§ **Exercise aim**
Say the number of lines holding the word "password" in the data, and leave out everything else.

§ **Source material**

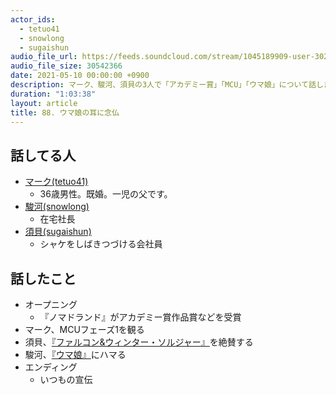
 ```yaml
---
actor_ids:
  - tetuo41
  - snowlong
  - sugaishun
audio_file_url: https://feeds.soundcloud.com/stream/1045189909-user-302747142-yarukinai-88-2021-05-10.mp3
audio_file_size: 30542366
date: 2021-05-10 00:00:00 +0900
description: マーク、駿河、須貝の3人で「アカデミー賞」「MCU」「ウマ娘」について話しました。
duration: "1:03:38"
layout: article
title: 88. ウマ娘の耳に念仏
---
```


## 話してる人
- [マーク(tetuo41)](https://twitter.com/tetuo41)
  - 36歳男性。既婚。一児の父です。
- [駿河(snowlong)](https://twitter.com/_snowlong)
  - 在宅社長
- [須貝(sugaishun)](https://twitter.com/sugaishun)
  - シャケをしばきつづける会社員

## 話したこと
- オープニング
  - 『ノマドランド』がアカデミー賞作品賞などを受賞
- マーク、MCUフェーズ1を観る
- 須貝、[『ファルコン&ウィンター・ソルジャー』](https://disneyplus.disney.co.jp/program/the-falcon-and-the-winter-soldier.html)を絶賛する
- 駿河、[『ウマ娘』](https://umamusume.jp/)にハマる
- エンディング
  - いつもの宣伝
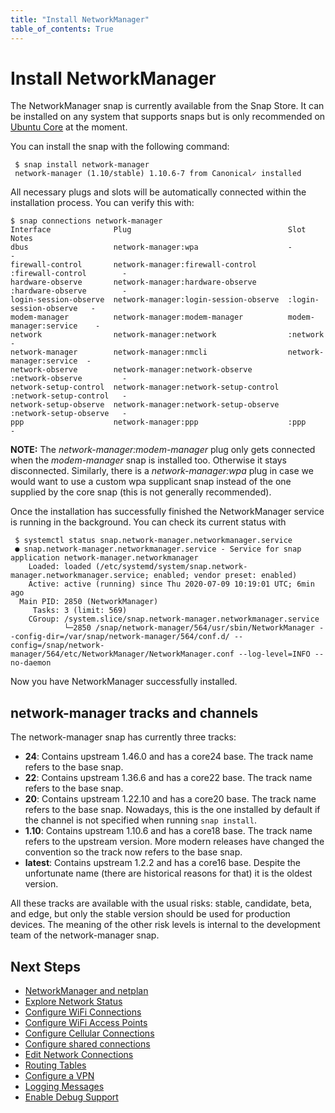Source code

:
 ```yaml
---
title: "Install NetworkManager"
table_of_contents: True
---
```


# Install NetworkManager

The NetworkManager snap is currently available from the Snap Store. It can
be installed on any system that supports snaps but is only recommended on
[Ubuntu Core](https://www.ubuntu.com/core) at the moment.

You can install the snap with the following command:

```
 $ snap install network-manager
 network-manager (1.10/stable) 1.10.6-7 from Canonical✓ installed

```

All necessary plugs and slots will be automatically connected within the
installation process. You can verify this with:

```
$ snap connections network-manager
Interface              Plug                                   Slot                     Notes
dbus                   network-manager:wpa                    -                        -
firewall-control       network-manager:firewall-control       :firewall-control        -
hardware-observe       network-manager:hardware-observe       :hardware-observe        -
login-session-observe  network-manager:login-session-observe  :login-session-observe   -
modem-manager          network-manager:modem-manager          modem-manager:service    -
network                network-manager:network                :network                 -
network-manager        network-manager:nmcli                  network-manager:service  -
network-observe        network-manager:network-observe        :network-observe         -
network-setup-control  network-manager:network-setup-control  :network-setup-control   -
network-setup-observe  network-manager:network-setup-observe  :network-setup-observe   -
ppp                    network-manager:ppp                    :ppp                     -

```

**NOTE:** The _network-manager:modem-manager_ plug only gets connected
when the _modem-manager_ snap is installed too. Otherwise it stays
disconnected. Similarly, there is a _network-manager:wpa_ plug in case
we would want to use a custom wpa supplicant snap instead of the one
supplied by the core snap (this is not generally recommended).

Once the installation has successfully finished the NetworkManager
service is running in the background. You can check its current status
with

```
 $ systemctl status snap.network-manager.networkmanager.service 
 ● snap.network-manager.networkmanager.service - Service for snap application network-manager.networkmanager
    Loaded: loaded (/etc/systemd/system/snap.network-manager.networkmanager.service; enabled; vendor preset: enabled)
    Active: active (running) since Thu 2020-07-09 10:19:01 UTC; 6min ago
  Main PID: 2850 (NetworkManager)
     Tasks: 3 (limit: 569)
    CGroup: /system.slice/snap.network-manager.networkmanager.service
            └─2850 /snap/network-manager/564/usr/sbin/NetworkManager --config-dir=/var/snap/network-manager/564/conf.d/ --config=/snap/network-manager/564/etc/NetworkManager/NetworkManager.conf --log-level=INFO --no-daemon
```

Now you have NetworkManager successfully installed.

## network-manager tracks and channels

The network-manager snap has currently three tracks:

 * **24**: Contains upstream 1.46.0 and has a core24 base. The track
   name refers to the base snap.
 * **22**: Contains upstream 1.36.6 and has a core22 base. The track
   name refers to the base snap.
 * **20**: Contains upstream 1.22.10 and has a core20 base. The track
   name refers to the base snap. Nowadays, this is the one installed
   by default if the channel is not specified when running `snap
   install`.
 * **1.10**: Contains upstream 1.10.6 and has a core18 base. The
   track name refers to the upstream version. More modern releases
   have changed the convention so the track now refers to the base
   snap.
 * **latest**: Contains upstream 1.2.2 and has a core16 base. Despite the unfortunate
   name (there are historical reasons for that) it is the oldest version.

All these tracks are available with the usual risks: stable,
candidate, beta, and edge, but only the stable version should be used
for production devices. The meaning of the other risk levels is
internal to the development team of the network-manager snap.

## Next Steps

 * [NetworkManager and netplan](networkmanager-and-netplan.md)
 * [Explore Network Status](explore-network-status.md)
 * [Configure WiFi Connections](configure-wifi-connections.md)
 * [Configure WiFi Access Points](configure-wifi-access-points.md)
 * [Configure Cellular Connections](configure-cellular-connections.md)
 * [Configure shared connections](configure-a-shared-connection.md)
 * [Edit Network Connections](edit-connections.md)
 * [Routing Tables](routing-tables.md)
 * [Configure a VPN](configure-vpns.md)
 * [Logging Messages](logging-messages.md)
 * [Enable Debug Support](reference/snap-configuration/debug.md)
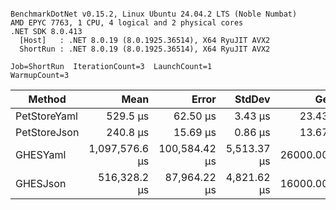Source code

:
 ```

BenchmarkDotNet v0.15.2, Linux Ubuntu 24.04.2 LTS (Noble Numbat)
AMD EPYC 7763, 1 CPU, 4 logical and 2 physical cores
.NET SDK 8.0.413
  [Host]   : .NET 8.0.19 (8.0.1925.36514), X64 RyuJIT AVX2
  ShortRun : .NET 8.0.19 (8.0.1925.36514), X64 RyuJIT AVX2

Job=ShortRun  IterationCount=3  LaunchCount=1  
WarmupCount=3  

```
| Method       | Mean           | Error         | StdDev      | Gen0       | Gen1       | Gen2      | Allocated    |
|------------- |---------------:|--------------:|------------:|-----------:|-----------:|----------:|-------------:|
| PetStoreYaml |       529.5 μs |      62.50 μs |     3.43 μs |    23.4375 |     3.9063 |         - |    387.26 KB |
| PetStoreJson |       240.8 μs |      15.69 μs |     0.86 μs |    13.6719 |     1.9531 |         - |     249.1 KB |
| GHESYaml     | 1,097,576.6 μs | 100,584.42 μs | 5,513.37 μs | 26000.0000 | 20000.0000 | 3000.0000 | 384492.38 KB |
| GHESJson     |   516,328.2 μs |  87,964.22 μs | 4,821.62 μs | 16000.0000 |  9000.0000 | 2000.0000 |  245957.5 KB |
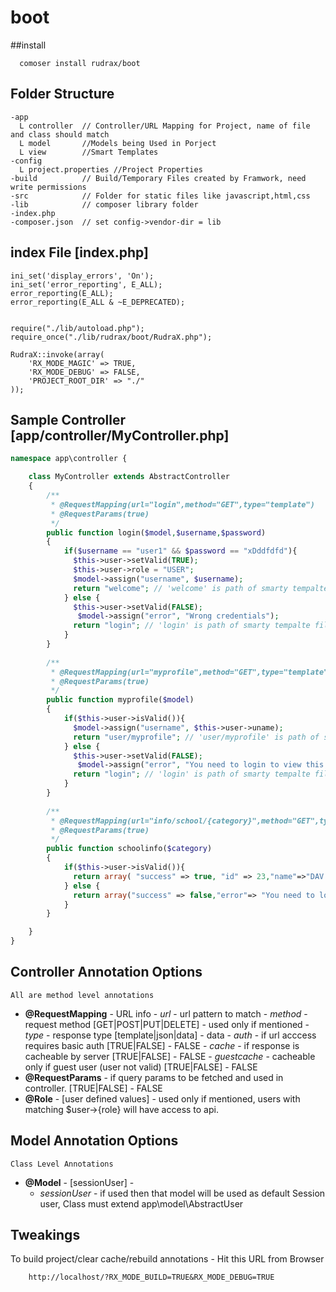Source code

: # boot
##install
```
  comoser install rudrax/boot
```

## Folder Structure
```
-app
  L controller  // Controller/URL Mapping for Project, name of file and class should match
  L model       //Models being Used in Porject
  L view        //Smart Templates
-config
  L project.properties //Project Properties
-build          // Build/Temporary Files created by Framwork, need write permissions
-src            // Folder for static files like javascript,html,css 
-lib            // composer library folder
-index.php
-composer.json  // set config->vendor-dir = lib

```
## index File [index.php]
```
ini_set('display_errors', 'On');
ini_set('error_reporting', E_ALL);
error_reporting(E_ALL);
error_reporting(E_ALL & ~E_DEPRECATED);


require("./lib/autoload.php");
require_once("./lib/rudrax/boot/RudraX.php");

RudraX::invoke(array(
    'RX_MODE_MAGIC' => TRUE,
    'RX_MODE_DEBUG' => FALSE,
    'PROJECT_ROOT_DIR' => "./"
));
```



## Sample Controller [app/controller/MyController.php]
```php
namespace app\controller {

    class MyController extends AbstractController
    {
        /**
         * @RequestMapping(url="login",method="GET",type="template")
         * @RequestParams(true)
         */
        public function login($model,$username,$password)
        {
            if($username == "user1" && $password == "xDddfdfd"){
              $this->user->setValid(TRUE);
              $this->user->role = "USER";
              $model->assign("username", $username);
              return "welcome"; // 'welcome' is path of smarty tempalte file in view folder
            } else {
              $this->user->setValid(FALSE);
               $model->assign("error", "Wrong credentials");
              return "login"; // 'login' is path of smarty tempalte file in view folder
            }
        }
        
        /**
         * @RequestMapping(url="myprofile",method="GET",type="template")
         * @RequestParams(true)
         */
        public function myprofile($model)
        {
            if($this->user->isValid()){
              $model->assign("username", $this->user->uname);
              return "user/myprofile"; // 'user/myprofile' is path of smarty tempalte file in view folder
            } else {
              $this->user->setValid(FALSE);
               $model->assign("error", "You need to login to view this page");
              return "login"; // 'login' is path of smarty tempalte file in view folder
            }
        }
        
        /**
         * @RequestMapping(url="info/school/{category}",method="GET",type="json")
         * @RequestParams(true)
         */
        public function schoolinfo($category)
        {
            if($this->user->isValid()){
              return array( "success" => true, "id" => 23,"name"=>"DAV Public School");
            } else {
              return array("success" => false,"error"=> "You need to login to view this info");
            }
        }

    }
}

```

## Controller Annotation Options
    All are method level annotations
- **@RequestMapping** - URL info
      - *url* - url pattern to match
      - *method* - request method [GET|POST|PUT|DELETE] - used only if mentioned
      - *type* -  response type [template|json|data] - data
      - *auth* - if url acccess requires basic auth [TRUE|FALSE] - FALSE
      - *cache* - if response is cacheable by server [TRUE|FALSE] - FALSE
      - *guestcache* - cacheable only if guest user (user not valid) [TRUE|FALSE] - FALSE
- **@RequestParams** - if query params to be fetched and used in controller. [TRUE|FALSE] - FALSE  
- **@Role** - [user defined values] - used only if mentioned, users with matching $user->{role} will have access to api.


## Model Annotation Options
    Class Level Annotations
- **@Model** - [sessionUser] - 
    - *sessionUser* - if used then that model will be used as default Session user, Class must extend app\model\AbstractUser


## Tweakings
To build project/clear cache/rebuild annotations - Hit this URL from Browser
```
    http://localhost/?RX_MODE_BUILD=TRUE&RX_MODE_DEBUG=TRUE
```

§ **Expected output**
2